WHAT IS NEEDED: Transcribe the entries that follow, word for word.

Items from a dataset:
============================================================
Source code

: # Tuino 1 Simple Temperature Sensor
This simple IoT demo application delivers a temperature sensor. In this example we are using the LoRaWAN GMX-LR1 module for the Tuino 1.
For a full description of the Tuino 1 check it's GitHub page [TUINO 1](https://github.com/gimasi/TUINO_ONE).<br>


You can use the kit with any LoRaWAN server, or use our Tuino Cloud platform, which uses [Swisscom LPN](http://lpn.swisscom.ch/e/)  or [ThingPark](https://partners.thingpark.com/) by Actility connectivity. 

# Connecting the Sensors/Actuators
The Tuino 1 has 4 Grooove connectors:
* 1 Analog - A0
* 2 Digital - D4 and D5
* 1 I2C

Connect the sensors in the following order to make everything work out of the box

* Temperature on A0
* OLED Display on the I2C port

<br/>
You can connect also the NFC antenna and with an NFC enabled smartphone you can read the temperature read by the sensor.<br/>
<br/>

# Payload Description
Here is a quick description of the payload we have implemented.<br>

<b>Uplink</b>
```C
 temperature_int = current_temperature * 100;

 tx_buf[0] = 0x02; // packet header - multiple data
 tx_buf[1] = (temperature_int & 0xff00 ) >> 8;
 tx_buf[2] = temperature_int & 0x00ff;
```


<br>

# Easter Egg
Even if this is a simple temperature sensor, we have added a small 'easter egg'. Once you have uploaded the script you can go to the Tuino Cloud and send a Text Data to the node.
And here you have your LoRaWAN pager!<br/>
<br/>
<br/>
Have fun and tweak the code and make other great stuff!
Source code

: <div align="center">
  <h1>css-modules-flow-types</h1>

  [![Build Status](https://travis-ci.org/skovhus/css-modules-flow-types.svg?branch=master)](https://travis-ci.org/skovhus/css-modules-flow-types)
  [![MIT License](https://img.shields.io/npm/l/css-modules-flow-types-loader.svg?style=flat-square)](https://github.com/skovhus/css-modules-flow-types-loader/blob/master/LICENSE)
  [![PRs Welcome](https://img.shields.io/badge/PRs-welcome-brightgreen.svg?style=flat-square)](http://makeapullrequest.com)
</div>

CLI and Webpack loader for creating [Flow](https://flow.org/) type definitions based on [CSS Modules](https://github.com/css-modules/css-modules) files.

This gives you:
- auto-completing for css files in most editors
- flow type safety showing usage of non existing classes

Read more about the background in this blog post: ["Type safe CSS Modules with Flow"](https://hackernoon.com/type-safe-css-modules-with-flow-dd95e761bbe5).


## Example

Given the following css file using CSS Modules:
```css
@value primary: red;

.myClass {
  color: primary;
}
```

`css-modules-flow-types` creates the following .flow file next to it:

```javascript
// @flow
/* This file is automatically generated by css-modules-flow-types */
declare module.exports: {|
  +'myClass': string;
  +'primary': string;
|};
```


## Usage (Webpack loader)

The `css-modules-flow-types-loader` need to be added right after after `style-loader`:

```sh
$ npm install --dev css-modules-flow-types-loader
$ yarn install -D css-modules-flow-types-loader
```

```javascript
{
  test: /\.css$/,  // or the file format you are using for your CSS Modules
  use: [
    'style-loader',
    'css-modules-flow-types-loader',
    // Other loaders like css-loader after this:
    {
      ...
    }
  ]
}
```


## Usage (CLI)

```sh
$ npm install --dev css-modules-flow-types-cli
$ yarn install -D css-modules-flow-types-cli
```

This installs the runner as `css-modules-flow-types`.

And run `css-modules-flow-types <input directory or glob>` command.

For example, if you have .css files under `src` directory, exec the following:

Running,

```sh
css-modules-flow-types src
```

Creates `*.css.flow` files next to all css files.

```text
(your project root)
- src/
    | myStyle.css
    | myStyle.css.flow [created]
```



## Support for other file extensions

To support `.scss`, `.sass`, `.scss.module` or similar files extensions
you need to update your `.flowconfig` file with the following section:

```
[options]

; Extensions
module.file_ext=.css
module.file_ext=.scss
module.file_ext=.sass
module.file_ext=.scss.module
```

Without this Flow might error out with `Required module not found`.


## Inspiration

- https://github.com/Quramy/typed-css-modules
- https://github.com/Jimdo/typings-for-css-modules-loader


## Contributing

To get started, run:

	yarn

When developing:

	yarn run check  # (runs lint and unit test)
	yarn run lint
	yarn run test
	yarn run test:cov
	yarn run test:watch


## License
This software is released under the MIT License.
============================================================
ANSWER FOR THIS EXERCISE:
Source code

: # Tuino 1 Simple Temperature Sensor
This simple IoT demo application delivers a temperature sensor. In this example we are using the LoRaWAN GMX-LR1 module for the Tuino 1.
For a full description of the Tuino 1 check it's GitHub page [TUINO 1](https://github.com/gimasi/TUINO_ONE).<br>


You can use the kit with any LoRaWAN server, or use our Tuino Cloud platform, which uses [Swisscom LPN](http://lpn.swisscom.ch/e/)  or [ThingPark](https://partners.thingpark.com/) by Actility connectivity. 

# Connecting the Sensors/Actuators
The Tuino 1 has 4 Grooove connectors:
* 1 Analog - A0
* 2 Digital - D4 and D5
* 1 I2C

Connect the sensors in the following order to make everything work out of the box

* Temperature on A0
* OLED Display on the I2C port

<br/>
You can connect also the NFC antenna and with an NFC enabled smartphone you can read the temperature read by the sensor.<br/>
<br/>

# Payload Description
Here is a quick description of the payload we have implemented.<br>

<b>Uplink</b>
```C
 temperature_int = current_temperature * 100;

 tx_buf[0] = 0x02; // packet header - multiple data
 tx_buf[1] = (temperature_int & 0xff00 ) >> 8;
 tx_buf[2] = temperature_int & 0x00ff;
```


<br>

# Easter Egg
Even if this is a simple temperature sensor, we have added a small 'easter egg'. Once you have uploaded the script you can go to the Tuino Cloud and send a Text Data to the node.
And here you have your LoRaWAN pager!<br/>
<br/>
<br/>
Have fun and tweak the code and make other great stuff!
Source code

: <div align="center">
  <h1>css-modules-flow-types</h1>

  [![Build Status](https://travis-ci.org/skovhus/css-modules-flow-types.svg?branch=master)](https://travis-ci.org/skovhus/css-modules-flow-types)
  [![MIT License](https://img.shields.io/npm/l/css-modules-flow-types-loader.svg?style=flat-square)](https://github.com/skovhus/css-modules-flow-types-loader/blob/master/LICENSE)
  [![PRs Welcome](https://img.shields.io/badge/PRs-welcome-brightgreen.svg?style=flat-square)](http://makeapullrequest.com)
</div>

CLI and Webpack loader for creating [Flow](https://flow.org/) type definitions based on [CSS Modules](https://github.com/css-modules/css-modules) files.

This gives you:
- auto-completing for css files in most editors
- flow type safety showing usage of non existing classes

Read more about the background in this blog post: ["Type safe CSS Modules with Flow"](https://hackernoon.com/type-safe-css-modules-with-flow-dd95e761bbe5).


## Example

Given the following css file using CSS Modules:
```css
@value primary: red;

.myClass {
  color: primary;
}
```

`css-modules-flow-types` creates the following .flow file next to it:

```javascript
// @flow
/* This file is automatically generated by css-modules-flow-types */
declare module.exports: {|
  +'myClass': string;
  +'primary': string;
|};
```


## Usage (Webpack loader)

The `css-modules-flow-types-loader` need to be added right after after `style-loader`:

```sh
$ npm install --dev css-modules-flow-types-loader
$ yarn install -D css-modules-flow-types-loader
```

```javascript
{
  test: /\.css$/,  // or the file format you are using for your CSS Modules
  use: [
    'style-loader',
    'css-modules-flow-types-loader',
    // Other loaders like css-loader after this:
    {
      ...
    }
  ]
}
```


## Usage (CLI)

```sh
$ npm install --dev css-modules-flow-types-cli
$ yarn install -D css-modules-flow-types-cli
```

This installs the runner as `css-modules-flow-types`.

And run `css-modules-flow-types <input directory or glob>` command.

For example, if you have .css files under `src` directory, exec the following:

Running,

```sh
css-modules-flow-types src
```

Creates `*.css.flow` files next to all css files.

```text
(your project root)
- src/
    | myStyle.css
    | myStyle.css.flow [created]
```



## Support for other file extensions

To support `.scss`, `.sass`, `.scss.module` or similar files extensions
you need to update your `.flowconfig` file with the following section:

```
[options]

; Extensions
module.file_ext=.css
module.file_ext=.scss
module.file_ext=.sass
module.file_ext=.scss.module
```

Without this Flow might error out with `Required module not found`.


## Inspiration

- https://github.com/Quramy/typed-css-modules
- https://github.com/Jimdo/typings-for-css-modules-loader


## Contributing

To get started, run:

	yarn

When developing:

	yarn run check  # (runs lint and unit test)
	yarn run lint
	yarn run test
	yarn run test:cov
	yarn run test:watch


## License
This software is released under the MIT License.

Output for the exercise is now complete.